What you should do ->
Reproduce, with no alteration, the span of lines that begins at the line containing "1. ECCLESIASTICS." and ends at the last line of the records, both ends included, and nothing else.

[Saved data entries]

=== Section Start ===

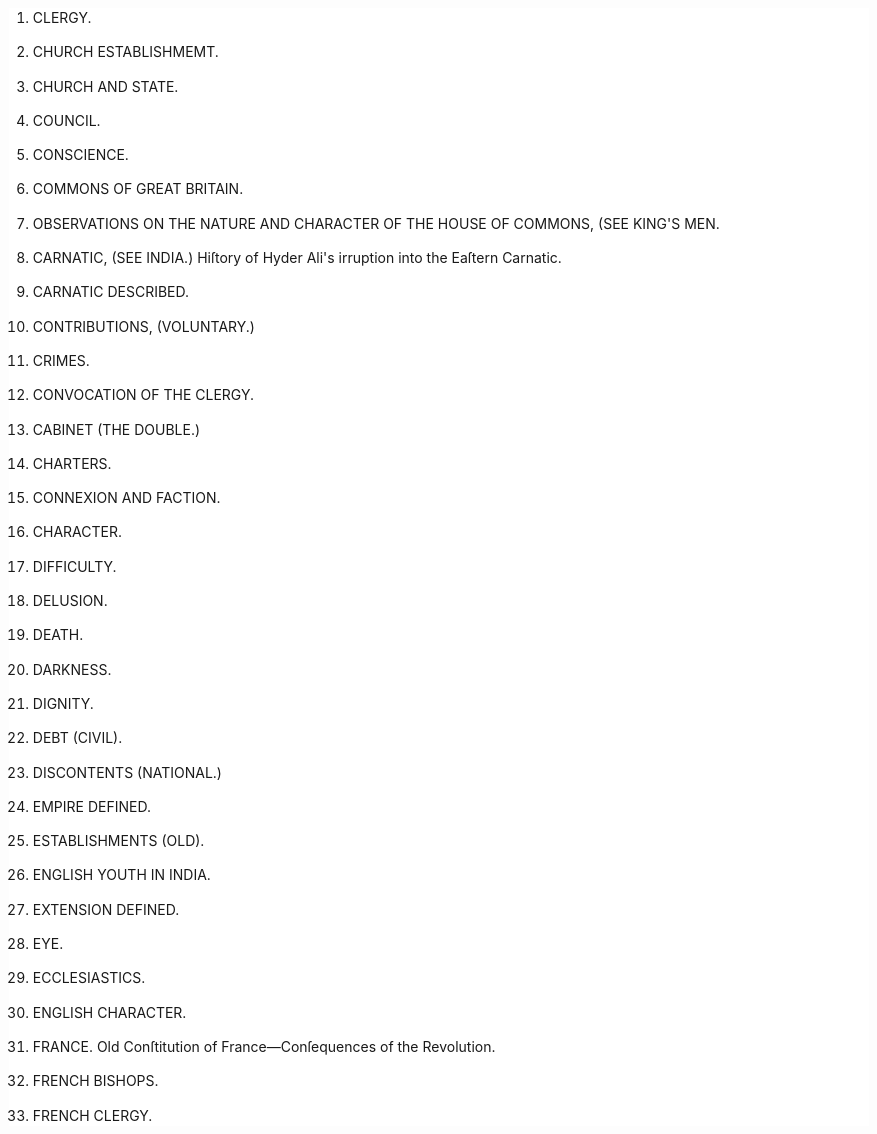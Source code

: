 1. CLERGY.

1. CHURCH ESTABLISHMEMT.

1. CHURCH AND STATE.

1. COUNCIL.

1. CONSCIENCE.

1. COMMONS OF GREAT BRITAIN.

1. OBSERVATIONS ON THE NATURE AND CHARACTER OF THE HOUSE OF COMMONS, (SEE KING'S MEN.

1. CARNATIC, (SEE INDIA.) Hiſtory of Hyder Ali's irruption into the Eaſtern Carnatic.

1. CARNATIC DESCRIBED.

1. CONTRIBUTIONS, (VOLUNTARY.)

1. CRIMES.

1. CONVOCATION OF THE CLERGY.

1. CABINET (THE DOUBLE.)

1. CHARTERS.

1. CONNEXION AND FACTION.

1. CHARACTER.

1. DIFFICULTY.

1. DELUSION.

1. DEATH.

1. DARKNESS.

1. DIGNITY.

1. DEBT (CIVIL).

1. DISCONTENTS (NATIONAL.)

1. EMPIRE DEFINED.

1. ESTABLISHMENTS (OLD).

1. ENGLISH YOUTH IN INDIA.

1. EXTENSION DEFINED.

1. EYE.

1. ECCLESIASTICS.

1. ENGLISH CHARACTER.

1. FRANCE. Old Conſtitution of France—Conſequences of the Revolution.

1. FRENCH BISHOPS.

1. FRENCH CLERGY.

=== Section End ===

Completed exercise ->
1. ECCLESIASTICS.

1. ENGLISH CHARACTER.

1. FRANCE. Old Conſtitution of France—Conſequences of the Revolution.

1. FRENCH BISHOPS.

1. FRENCH CLERGY.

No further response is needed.